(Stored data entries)
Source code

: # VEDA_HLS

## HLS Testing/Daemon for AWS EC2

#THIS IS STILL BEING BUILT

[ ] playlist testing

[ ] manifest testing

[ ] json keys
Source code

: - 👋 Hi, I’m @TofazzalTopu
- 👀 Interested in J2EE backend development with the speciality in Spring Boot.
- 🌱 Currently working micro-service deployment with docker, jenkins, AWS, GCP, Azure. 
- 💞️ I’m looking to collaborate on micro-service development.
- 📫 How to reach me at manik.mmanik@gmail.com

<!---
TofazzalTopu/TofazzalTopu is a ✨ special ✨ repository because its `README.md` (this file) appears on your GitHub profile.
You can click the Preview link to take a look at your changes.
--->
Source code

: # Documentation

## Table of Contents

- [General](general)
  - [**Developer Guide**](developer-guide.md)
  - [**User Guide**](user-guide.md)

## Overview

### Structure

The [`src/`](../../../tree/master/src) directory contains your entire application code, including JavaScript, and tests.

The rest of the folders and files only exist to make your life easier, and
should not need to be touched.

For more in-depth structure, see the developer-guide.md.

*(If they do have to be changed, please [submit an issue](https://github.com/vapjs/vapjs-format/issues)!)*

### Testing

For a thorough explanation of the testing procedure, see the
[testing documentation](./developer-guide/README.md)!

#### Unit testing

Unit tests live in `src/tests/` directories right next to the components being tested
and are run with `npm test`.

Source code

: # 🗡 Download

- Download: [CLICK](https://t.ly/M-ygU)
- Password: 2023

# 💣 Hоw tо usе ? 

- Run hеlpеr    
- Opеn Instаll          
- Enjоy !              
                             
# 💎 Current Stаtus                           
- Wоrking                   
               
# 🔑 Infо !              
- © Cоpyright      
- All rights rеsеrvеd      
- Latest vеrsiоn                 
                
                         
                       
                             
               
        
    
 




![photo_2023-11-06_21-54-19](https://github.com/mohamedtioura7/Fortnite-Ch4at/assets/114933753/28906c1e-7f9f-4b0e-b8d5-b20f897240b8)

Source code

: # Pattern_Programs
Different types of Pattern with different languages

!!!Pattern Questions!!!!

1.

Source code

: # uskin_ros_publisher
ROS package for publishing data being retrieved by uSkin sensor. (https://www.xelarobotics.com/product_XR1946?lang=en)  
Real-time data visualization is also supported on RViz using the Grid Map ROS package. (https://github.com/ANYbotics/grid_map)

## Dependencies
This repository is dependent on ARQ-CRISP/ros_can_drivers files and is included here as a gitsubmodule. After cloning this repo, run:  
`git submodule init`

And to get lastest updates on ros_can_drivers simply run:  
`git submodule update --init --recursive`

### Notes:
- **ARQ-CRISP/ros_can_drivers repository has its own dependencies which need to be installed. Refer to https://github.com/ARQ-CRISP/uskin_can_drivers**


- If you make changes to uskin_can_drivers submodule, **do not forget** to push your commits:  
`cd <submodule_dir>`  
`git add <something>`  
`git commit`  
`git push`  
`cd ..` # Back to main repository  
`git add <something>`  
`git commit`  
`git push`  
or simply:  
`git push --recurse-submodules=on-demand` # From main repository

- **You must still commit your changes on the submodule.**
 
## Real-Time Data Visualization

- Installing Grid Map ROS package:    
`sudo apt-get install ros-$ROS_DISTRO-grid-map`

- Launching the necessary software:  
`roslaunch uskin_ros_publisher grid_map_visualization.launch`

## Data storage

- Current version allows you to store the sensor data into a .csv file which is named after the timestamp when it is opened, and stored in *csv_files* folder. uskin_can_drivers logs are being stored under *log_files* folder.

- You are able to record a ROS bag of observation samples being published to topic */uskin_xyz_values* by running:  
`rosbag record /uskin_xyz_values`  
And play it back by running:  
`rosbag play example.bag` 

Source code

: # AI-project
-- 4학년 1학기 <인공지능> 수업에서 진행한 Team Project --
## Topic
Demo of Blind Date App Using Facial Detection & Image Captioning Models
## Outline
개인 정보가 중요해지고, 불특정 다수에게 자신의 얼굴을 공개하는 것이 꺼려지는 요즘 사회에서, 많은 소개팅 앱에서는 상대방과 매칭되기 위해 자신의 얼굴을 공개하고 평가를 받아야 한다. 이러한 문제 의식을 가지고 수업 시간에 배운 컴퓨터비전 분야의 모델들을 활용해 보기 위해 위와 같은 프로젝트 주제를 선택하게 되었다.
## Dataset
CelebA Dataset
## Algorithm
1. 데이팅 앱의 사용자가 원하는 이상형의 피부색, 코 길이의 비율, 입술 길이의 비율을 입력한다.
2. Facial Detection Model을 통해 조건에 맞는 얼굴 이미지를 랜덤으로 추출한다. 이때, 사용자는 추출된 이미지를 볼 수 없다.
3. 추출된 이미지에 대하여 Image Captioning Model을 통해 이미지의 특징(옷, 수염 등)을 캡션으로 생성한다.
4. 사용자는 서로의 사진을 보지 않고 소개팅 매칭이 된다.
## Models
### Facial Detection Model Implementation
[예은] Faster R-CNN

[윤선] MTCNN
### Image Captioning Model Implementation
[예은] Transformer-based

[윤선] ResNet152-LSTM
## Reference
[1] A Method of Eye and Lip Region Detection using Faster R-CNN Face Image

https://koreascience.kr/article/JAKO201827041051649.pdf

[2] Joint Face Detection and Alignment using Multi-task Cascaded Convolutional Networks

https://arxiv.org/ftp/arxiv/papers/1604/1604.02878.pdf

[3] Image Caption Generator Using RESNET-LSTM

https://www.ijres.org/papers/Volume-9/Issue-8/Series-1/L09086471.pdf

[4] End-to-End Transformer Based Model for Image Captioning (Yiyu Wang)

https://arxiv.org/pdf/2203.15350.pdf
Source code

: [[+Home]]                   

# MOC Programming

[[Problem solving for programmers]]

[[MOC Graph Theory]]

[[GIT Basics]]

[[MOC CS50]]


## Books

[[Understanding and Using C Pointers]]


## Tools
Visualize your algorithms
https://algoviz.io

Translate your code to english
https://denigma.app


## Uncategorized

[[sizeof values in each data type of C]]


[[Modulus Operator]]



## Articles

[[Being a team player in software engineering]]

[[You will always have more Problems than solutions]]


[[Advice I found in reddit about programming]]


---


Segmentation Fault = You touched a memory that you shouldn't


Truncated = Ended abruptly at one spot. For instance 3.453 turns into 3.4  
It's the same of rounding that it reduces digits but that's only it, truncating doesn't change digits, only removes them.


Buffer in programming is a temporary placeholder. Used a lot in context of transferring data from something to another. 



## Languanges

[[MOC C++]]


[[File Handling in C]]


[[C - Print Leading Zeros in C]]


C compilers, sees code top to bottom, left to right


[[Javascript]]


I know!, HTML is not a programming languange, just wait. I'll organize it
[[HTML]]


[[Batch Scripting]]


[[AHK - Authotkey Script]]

* * *

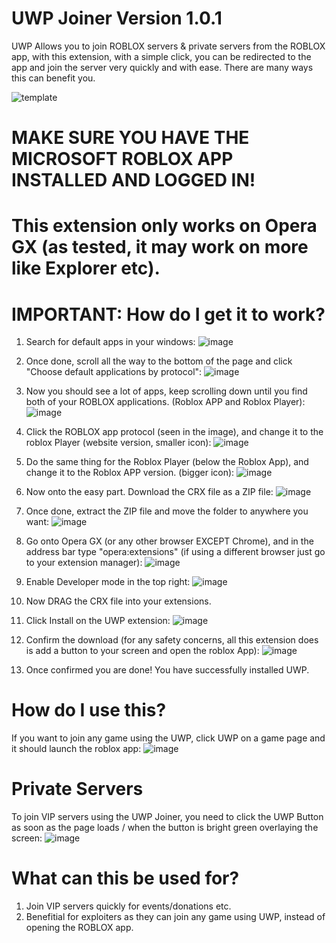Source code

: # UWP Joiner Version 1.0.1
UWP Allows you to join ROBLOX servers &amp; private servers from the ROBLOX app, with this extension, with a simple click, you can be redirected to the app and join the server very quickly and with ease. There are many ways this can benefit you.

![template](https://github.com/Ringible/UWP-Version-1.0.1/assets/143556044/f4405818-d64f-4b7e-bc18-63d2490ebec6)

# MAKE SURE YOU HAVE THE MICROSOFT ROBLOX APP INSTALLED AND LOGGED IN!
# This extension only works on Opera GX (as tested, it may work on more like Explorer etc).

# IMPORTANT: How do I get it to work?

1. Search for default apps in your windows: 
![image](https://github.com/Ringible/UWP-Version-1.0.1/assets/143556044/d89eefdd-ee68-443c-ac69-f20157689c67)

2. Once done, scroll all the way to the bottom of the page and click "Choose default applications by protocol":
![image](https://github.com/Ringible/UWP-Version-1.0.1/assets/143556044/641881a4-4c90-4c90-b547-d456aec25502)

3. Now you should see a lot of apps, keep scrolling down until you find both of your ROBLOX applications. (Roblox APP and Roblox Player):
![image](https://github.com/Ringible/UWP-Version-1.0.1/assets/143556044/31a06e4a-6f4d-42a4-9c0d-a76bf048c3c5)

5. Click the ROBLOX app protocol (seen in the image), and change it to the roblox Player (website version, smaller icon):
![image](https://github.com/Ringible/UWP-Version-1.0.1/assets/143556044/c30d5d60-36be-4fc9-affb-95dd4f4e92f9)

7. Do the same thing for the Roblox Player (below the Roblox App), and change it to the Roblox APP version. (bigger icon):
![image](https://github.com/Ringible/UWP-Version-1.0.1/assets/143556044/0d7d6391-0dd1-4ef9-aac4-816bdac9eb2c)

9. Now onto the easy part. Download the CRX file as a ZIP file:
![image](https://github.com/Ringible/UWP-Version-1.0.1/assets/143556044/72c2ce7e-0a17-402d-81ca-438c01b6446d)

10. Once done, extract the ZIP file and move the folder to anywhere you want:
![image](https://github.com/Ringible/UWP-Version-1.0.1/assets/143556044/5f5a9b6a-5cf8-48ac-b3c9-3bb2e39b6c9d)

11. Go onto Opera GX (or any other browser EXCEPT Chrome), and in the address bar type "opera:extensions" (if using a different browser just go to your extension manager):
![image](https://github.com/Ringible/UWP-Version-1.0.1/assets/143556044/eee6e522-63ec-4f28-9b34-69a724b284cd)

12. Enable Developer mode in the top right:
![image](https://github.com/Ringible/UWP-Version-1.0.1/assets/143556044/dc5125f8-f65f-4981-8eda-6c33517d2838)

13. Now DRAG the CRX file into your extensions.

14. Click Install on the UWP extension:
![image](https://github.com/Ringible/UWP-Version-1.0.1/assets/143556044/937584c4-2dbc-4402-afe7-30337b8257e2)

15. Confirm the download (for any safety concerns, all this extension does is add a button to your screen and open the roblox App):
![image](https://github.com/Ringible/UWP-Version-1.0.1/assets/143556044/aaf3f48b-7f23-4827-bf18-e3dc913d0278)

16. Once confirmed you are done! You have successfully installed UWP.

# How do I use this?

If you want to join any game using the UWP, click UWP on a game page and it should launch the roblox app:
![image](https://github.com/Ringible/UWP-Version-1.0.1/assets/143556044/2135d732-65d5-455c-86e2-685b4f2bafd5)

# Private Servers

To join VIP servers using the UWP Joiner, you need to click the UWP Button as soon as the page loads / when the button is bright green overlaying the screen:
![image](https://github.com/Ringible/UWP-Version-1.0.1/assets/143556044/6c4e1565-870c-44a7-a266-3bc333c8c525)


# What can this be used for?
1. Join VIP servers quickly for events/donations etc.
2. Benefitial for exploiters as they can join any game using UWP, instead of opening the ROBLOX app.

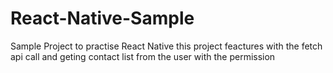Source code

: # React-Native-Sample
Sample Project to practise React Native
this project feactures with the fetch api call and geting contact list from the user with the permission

* * *

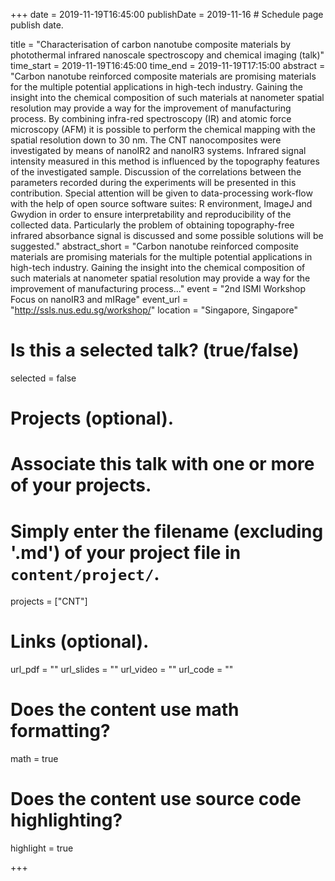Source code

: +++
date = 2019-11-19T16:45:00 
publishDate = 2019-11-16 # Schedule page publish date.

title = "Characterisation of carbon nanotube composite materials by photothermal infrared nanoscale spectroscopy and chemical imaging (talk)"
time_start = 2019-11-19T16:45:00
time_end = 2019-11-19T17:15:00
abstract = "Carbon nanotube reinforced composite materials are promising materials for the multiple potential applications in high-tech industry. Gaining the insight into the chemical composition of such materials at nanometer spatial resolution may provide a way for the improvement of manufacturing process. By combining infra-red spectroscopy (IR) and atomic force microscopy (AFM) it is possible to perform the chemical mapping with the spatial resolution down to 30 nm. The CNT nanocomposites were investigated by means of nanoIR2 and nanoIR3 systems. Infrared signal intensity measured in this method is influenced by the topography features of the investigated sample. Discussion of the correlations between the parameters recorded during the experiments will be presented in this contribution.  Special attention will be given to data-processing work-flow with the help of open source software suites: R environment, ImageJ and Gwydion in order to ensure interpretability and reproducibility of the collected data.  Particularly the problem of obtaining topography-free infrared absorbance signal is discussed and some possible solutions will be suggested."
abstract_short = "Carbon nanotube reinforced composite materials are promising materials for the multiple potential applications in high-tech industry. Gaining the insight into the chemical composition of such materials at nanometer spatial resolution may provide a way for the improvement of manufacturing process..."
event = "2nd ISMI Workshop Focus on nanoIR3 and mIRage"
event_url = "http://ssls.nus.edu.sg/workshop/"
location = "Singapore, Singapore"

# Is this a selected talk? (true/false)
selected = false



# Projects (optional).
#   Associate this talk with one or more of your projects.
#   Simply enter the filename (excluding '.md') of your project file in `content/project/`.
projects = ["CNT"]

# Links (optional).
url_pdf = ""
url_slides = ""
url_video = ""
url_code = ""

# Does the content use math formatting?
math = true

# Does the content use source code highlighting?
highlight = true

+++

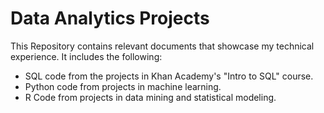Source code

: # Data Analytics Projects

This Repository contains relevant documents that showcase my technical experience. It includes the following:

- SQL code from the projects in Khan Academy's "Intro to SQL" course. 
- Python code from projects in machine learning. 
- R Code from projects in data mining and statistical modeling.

> _YOUR TASK_: Reproduce, exactly as they stand in the data above, the lines from the one that holds "5. Click the" to the one that holds "9. Now onto", inclusive.

> _FINISHED EXERCISE_:
5. Click the ROBLOX app protocol (seen in the image), and change it to the roblox Player (website version, smaller icon):
![image](https://github.com/Ringible/UWP-Version-1.0.1/assets/143556044/c30d5d60-36be-4fc9-affb-95dd4f4e92f9)

7. Do the same thing for the Roblox Player (below the Roblox App), and change it to the Roblox APP version. (bigger icon):
![image](https://github.com/Ringible/UWP-Version-1.0.1/assets/143556044/0d7d6391-0dd1-4ef9-aac4-816bdac9eb2c)

9. Now onto the easy part. Download the CRX file as a ZIP file:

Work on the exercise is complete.